Deb Malewski
Contributing Writer

Waste not, want not, it’s often said. Bryan Russell of Eaton Rapids not only believes this, but he also lives it. Nothing gives him as much joy as finding an interesting item at the side of the road that’s been slated for the dump, claiming it, and then making it into something useful and unique. Bryan Russell is the “Curb Stalker,” the guy who drives around the night before trash day to see if you’re throwing away something that he can use in his re-purposing work.
Pieces of old metal, old furniture, old tools, Ball jars, and miscellaneous items are all treasures to Russell. He finds them and after careful thought and consideration makes them useful again, usually as a unique piece of furniture. A clawfoot bathtub becomes a comfy couch. The pillars off the front porch of an old house become impressive table legs for a dining table for twelve. A rusty metal barn find becomes a high-end coffee table. There doesn’t seem to be a limit to his imagination.
But Russell also has a “real” life. He is a civilian working for the Air National Guard at Selfridge Air Force Base in logistics. He served in the active National Guard for five years and retired in 2016.
“I have to keep moving or I get bored,” Russell said. He works 40 hours each week for the Air National Guard, and another 40 to 50 hours a week on his creations, he estimates. In addition, he serves on the board of Heroes Haven, a Eaton Rapids non-profit created to provide support and enrichment to first responders, veterans and their families during and after their service. Russell rents space at Heroes Haven for his spacious studio.
It all started when he was working in Detroit in 2017 and got bored at night, Russell explained. He would go for a drive in his beat-up old truck. He started noticing that there were all kinds of things at the curb that were set out for trash pickup. They were often things with a lot of life still in them, or maybe were damaged beyond their original purpose but he could see a new use for them. Sometimes he just wanted to save the history that was embedded into the object.

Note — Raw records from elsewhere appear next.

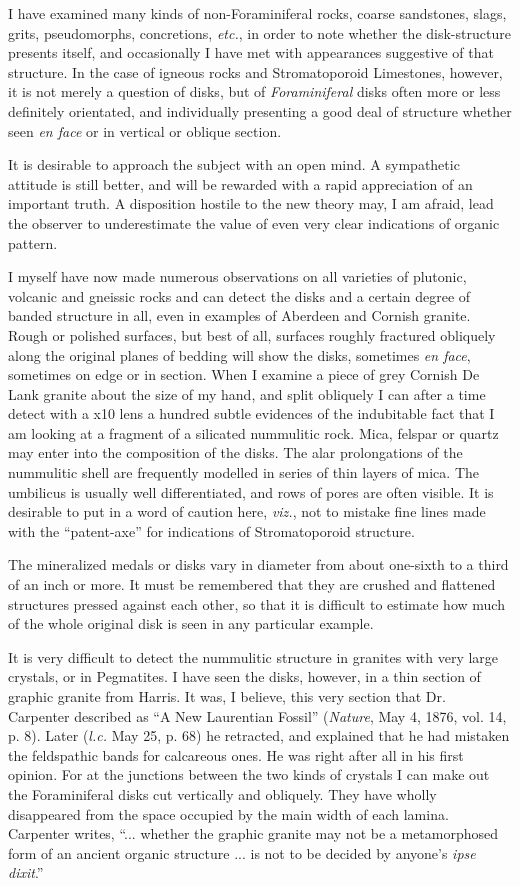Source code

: \documentclass[a4paper, 12pt, oneside]{article}
\begin{document}
I have examined many kinds of non-Foraminiferal rocks, coarse sandstones, slags, grits, pseudomorphs, concretions, \emph{etc.}, in order to note whether the disk-structure presents itself, and occasionally I have met with appearances suggestive of that structure. In the case of igneous rocks and Stromatoporoid Limestones, however, it is not merely a question of disks, but of \emph{Foraminiferal} disks often more or less definitely orientated, and individually presenting a good deal of structure whether seen \emph{en face} or in vertical or oblique section.

It is desirable to approach the subject with an open mind. A sympathetic attitude is still better, and will be rewarded with a rapid appreciation of an important truth. A disposition hostile to the new theory may, I am afraid, lead the observer to underestimate the value of even very clear indications of organic pattern.

I myself have now made numerous observations on all varieties of plutonic, volcanic and gneissic rocks and can detect the disks and a certain degree of banded structure in all, even in examples of Aberdeen and Cornish granite. Rough or polished surfaces, but best of all, surfaces roughly fractured obliquely along the original planes of bedding will show the disks, sometimes \emph{en face}, sometimes on edge or in section. When I examine a piece of grey Cornish De Lank granite about the size of my hand, and split obliquely I can after a time detect with a x10 lens a hundred subtle evidences of the indubitable fact that I am looking at a fragment of a silicated nummulitic rock. Mica, felspar or quartz may enter into the composition of the disks. The alar prolongations of the nummulitic shell are frequently modelled in series of thin layers of mica. The umbilicus is usually well differentiated, and rows of pores are often visible. It is desirable to put in a word of caution here, \emph{viz.}, not to mistake fine lines made with the ``patent-axe'' for indications of Stromatoporoid structure.

The mineralized medals or disks vary in diameter from about one-sixth to a third of an inch or more. It must be remembered that they are crushed and flattened structures pressed against each other, so that it is difficult to estimate how much of the whole original disk is seen in any particular example.

It is very difficult to detect the nummulitic structure in granites with very large crystals, or in Pegmatites. I have seen the disks, however, in a thin section of graphic granite from Harris. It was, I believe, this very section that Dr. Carpenter described as ``A New Laurentian Fossil'' (\emph{Nature}, May 4, 1876, vol. 14, p. 8). Later (\emph{l.c.} May 25, p. 68) he retracted, and explained that he had mistaken the feldspathic bands for calcareous ones. He was right after all in his first opinion. For at the junctions between the two kinds of crystals I can make out the Foraminiferal disks cut vertically and obliquely. They have wholly disappeared from the space occupied by the main width of each lamina. Carpenter writes, ``... whether the graphic granite may not be a metamorphosed form of an ancient organic structure ... is not to be decided by anyone's \emph{ipse dixit}.''
\end{document}
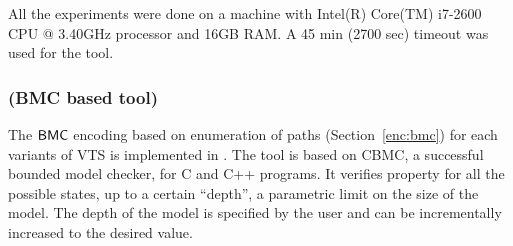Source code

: All the experiments were done
on a machine with Intel(R) Core(TM) i7-2600 CPU @ 3.40GHz processor and 16GB RAM.
%
A 45 min (2700 sec) timeout was used for the tool.

%

%

\subsubsection{{\sattool} (BMC based tool)}
The $\mathsf{BMC}$ encoding based on enumeration of paths (Section~\ref{enc:bmc}) for each variants of VTS is implemented in {\sattool}.
The tool is based on CBMC, a successful bounded model checker, for C and C++ programs. 
%
%
It verifies property for all the possible states, up to a certain ``depth”, a parametric limit on the size of the model.
%
The depth of the model is specified by the user and can be incrementally increased to the desired value.
%
%

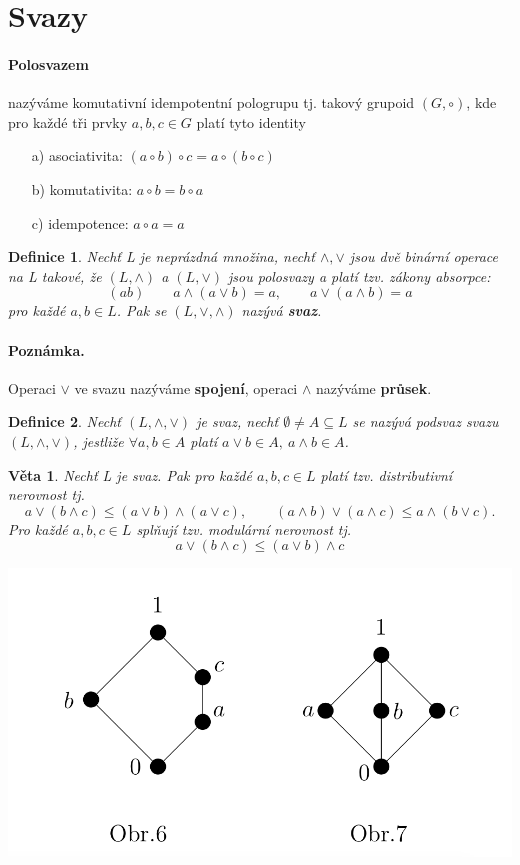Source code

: \documentclass[12pt,a4paper]{article}
\newtheorem{definition}{Definice}
\newtheorem{sentence}{Věta}
\begin{document}
\section{Svazy}

\paragraph{Polosvazem} nazýváme komutativní idempotentní pologrupu tj. takový grupoid $(G, \circ)$, kde pro každé tři prvky $a,b,c \in G$ platí tyto identity  
\begin{itemize}
	\item[a)] asociativita: $(a \circ b) \circ c = a \circ (b \circ c)$
	\item[b)] komutativita: $a \circ b = b \circ a$
	\item[c)] idempotence: $a \circ a = a$
\end{itemize}

\begin{definition}
	Nechť L je neprázdná množina, nechť $\wedge, \vee$ jsou dvě binární operace na L takové, že $(L, \wedge)$ a $(L, \vee)$ jsou polosvazy a platí tzv. zákony absorpce:
	$$(ab) \qquad a \wedge (a \vee b) = a, \qquad a \vee (a \wedge b) = a$$
	pro každé $a,b \in L$. Pak se $(L, \vee, \wedge)$ nazývá \textbf{svaz}.
\end{definition}

\paragraph{Poznámka.} Operaci $\vee$ ve svazu nazýváme \textbf{spojení}, operaci $\wedge$ nazýváme \textbf{průsek}.

\begin{definition}
	Nechť $(L, \wedge, \vee)$ je svaz, nechť $\emptyset \not= A \subseteq L$ se nazývá podsvaz svazu 
	$(L, \wedge, \vee)$, jestliže $\forall a,b \in A$ platí $a \vee b \in A,\ a \wedge b \in A$.
\end{definition}

\begin{sentence}
	Nechť L je svaz. Pak pro každé $a,b,c \in L$ platí tzv. distributivní nerovnost tj. $$a \vee (b \wedge c) \leq (a \vee b) \wedge (a \vee c), \qquad (a \wedge b) \vee (a \wedge c) \leq a \wedge (b \vee c).$$
	Pro každé $a,b,c \in L$ splňují tzv. modulární nerovnost tj. $$a \vee (b \wedge c) \leq (a \vee b) \wedge c$$
\end{sentence}

\includegraphics[scale=0.4]{img/M3aN5Svazy}
\end{document}
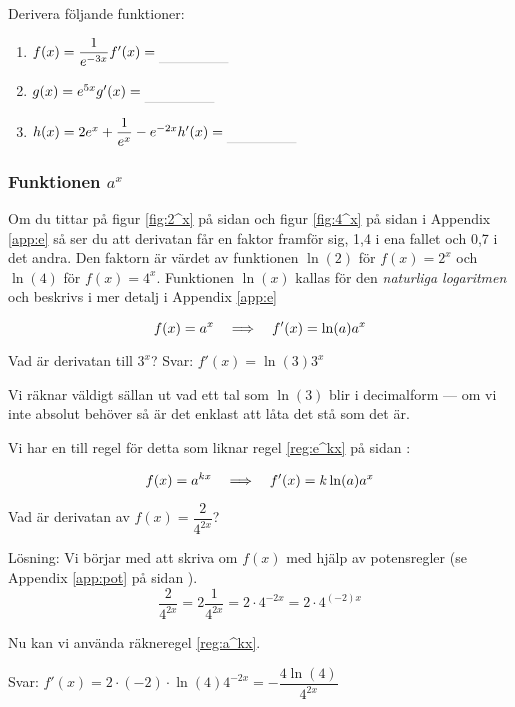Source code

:\documentclass[a4paper, 12pt]{article}
\begin{document}
\begin{uppgifter}
    \label{upp:e^kx}
    Derivera följande funktioner:
    \begin{multicols}{3}
        \begin{enumerate}
            \item $f(x) = \dfrac{1}{e^{-3x}} \\ f'(x) \ans$
            \item $g(x) = e^{5x} \\ g'(x) \ans$
            \item $h(x) = 2e^x + \dfrac 1{e^x} - e^{-2x} \\ h'(x) \ans$
        \end{enumerate}
    \end{multicols}
\end{uppgifter}

\subsubsection{Funktionen $a^x$}
Om du tittar på figur \ref*{fig:2^x} på sidan \pageref*{fig:2^x} och figur \ref*{fig:4^x} på sidan \pageref*{fig:4^x} i Appendix \ref*{app:e} så ser du att derivatan får en faktor framför sig, 1,4 i ena fallet och 0,7 i det andra. Den faktorn är värdet av funktionen $\ln(2)$ för $f(x) = 2^x$ och $\ln(4)$ för $f(x) = 4^x$. Funktionen $\ln (x)$ kallas för den \emph{naturliga logaritmen} och beskrivs i mer detalj i Appendix \ref*{app:e}


\begin{regel}
    \label{reg:a^x}
    \[f(x) = a^x \hspace{1em} \Longrightarrow \hspace{1em} f'(x) = \ln (a) a^x \]
\end{regel}


\begin{exempel}
    \label{ex:a^x}
    Vad är derivatan till $3^x$?
    Svar: $f'(x) = \ln (3) 3^x$
\end{exempel}

Vi räknar väldigt sällan ut vad ett tal som $\ln(3)$ blir i decimalform --- om vi inte absolut behöver så är det enklast att låta det stå som det är.

Vi har en till regel för detta som liknar regel \ref*{reg:e^kx} på sidan \pageref*{reg:e^kx}:

\begin{regel}
    \label{reg:a^kx}
    \[f(x) = a^{kx} \hspace{1em} \Longrightarrow \hspace{1em} f'(x) = k\ln(a)a^x\]
\end{regel}


\begin{exempel}
    Vad är derivatan av $f(x) = \dfrac 2{4^{2x}}$?
    
    Lösning: Vi börjar med att skriva om $f(x)$ med hjälp av potensregler (se Appendix \ref*{app:pot} på sidan \pageref*{app:pot}).
    \[\dfrac{2}{4^{2x}} = 2\dfrac{1}{4^{2x}} = 2\cdot 4^{-2x} = 2\cdot 4^{(-2)x}\]

    Nu kan vi använda räkneregel \ref*{reg:a^kx}.

    Svar: $f'(x) = 2\cdot (-2) \cdot \ln(4) 4^{-2x} = - \dfrac {4\ln(4)} {4^{2x}}$
\end{exempel}
\end{document}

He would go into work the next day with his truck full of these found objects and his buddies would comment “You’ve been out curb stalking again,” he explained. The name stuck.
“I enjoy putting a new spin on something and being able to repurpose it,” Russell said. The imperfections are what I like and add so much character to a piece.”
Russell has an eye for artistic expression, despite being self-taught in his endeavors and with no formal training in what he does. He uses YouTube for help, when needed, or gets advice from one of his fellow “makers.” He hopes to learn welding in the near future, seeing it as a skill that can add another dimension to his work. “Sometimes it’s just trial and error,” he said. “Learning by doing and learning from my mistakes.”
A lot of his work features architectural salvage, which he is always on the lookout for, or unique items with an aged patina. “Each piece has history.”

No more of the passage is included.